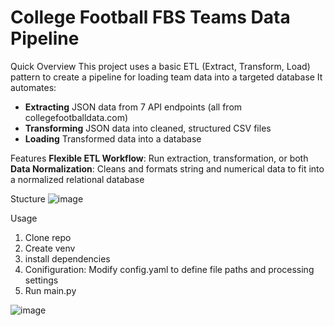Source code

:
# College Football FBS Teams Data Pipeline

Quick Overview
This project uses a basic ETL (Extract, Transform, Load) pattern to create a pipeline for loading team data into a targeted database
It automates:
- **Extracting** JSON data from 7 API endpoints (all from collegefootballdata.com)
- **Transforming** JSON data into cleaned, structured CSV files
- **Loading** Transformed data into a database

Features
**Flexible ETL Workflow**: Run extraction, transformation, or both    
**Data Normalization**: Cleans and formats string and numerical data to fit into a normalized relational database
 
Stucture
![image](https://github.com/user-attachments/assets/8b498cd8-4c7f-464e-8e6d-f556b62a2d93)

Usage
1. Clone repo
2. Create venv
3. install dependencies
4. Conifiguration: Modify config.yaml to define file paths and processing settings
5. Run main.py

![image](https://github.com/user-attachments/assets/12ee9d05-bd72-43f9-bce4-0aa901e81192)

> **TASK TO COMPLETE**
Please find the lines in the data that contain the word "https" and copy them.

> **REPLY**
![image](https://github.com/user-attachments/assets/8b498cd8-4c7f-464e-8e6d-f556b62a2d93)
![image](https://github.com/user-attachments/assets/12ee9d05-bd72-43f9-bce4-0aa901e81192)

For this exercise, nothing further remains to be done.